Tidakkah kita menginginkan kehidupan kita bisa bermanfaat seperti kehidupan sang daun? Di mana hal ini selaras dengan apa yang diriwayatkan
dari Jabir berkata, “Rasulullah saw bersabda, ‘Orang beriman itu
bersikap ramah dan tidak ada kebaikan bagi seorang yang tidak bersikap
ramah. Dan sebaik-baik manusia adalah orang yang paling bermanfaat bagi
manusia.” (HR. Thabrani dan Daruquthni)
Mari sejenak kita renungi pula hadits ini, dari Ibnu Umar bahwa seorang lelaki mendatangi Nabi saw dan berkata,
“Wahai Rasulullah, siapakah orang yang paling dicintai Allah? dan amal
apakah yang paling dicintai Allah swt?” Rasulullah saw menjawab, “Orang
yang paling dicintai Allah adalah orang yang paling bermanfaat buat
manusia dan amal yang paling
dicintai Allah adalah kebahagiaan yang engkau masukkan ke dalam diri
seorang muslim atau engkau menghilangkan suatu kesulitan atau engkau
melunasi utang atau menghilangkan kelaparan. Dan sesungguhnya aku
berjalan bersama seorang saudaraku untuk (menuaikan) suatu kebutuhan
lebih aku sukai daripada aku beri’tikaf di masjid ini—yaitu Masjid
Madinah—selama satu bulan. Dan barangsiapa yang menghentikan amarahnya
maka Allah akan menutupi kekurangannya dan barangsiapa menahan amarahnya
padahal dirinya sanggup untuk melakukannya maka Allah akan memenuhi
hatinya dengan harapan pada hari kiamat. Dan barangsiapa yang berjalan
bersama saudaranya untuk (menunaikan) suatu keperluan sehingga
tertunaikan (keperluan) itu maka Allah akan meneguhkan kakinya pada hari
tidak bergemingnya kaki-kaki (hari perhitungan).” (HR. Thabrani)
Mereka,
kata Rasulullah, adalah sebaik-baik manusia. Mereka mendapatkan cinta
Allah karena kebaikan dan manfaat hidupnya terhadap orang lain. Para
sahabat pada masa Nabi memahami secara mendalam sebuah kaidah usul fiqih
yang menyebutkan bahwa kebaikan yang amalnya dirasakan orang lain lebih
bermanfaat ketimbang yang manfaatnya dirasakan oleh diri sendiri.
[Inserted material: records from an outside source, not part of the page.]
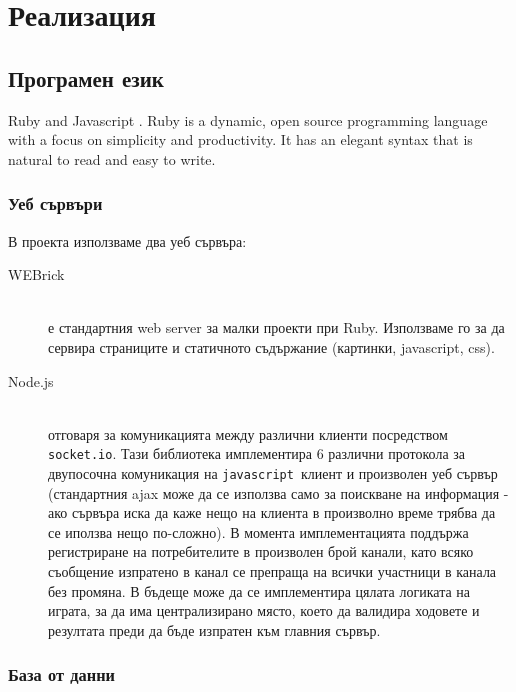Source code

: \documentclass[a4paper]{article}
\def\js{\texttt{javascript}}
\begin{document}

\section{Реализация}

\subsection{Програмен език}

Ruby \cite{ruby} and Javascript \cite{javascript}.
Ruby is a dynamic, open source programming language with a focus on simplicity and productivity. It has an elegant syntax that is natural to read and easy to write.

\subsubsection{Уеб сървъри}

  В проекта използваме два уеб сървъра:
  \begin{description}
    \item[WEBrick] \hfill \\ е стандартния web server за малки проекти при Ruby. Използваме го за да сервира страниците и статичното съдържание (картинки, javascript, css).
    \item[Node.js] \hfill \\ отговаря за комуникацията между различни клиенти посредством \texttt{socket.io}. Тази библиотека имплементира 6 различни протокола за двупосочна комуникация на \js\ клиент и произволен уеб сървър (стандартния ajax може да се използва само за поискване на информация - ако сървъра иска да каже нещо на клиента в произволно време трябва да се иползва нещо по-сложно). В момента имплементацията поддържа регистриране на потребителите в произволен брой канали, като всяко съобщение изпратено в канал се препраща на всички участници в канала без промяна. В бъдеще може да се имплементира цялата логиката на играта, за да има централизирано място, което да валидира ходовете и резултата преди да бъде изпратен към главния сървър.
  \end{description}

\subsubsection{База от данни}
\end{document}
Tidakkah kita ingin mendapat cinta Allah dengan menjadi bagian dari “Khairunnas anfa’uhum linnas?” Kurasa
tak ada seorang pun yang tak menginginkan dicintai Allah. Bila
demikian, mari kita tengok diri kita, apa saja yang sudah diperbuat
sepanjang perjalanan hidup kita, adakah yang kita lakukan telah
bermanfaat tak hanya untuk diri pribadi tetapi berguna pula untuk orang
lain? Bagaimana peran kita selama ini sebagai anak, sebagai suami atau
istri, sebagai ayah atau bunda, sebagai bagian dari masyarakat, sebagai
pengajar, pekerja, pedagang, pencari ilmu, atau peran apa pun yang saat
ini sedang dilakoni? Dan, apa pula yang kita ingin orang lain sebutkan
tentang diri kita saat meninggalkan kefanaan dunia?
Bila
perjalanan hidupmu Saudaraku… masih sama denganku, masih jauh dari
bermanfaat untuk sekitar, mulai saat ini mari menyusun langkah dan
menata aktivitas kita dengan berorientasi pada kemanfaatan untuk orang
banyak. Dengan segenap potensi yang Allah karuniakan, mari kita berjuang
menjadi pribadi yang dicintai-Nya.
Indah sekali rasanya bila
hidup kita diwarnai semangat untuk selalu menebar kebaikan dan memberi
manfaat bagi orang lain. Elok juga rasanya bila ajal telah tiba
mengakhiri aktivitas kita di dunia, namun nilai kemanfaatan dari apa
yang kita lakukan tetap dirasakan oleh mereka yang masih berkelana di
dunia.
Sungguh sangat bermakna pula ketika kita dapat memikirkan
tanda-tanda dari ciptaan-Nya, seperti sang daun itu. Mari kita segera
bergerak untuk belajar pada kehidupannya: dari tumbuh hingga luruh meninggalkan manfaat untuk sekitar.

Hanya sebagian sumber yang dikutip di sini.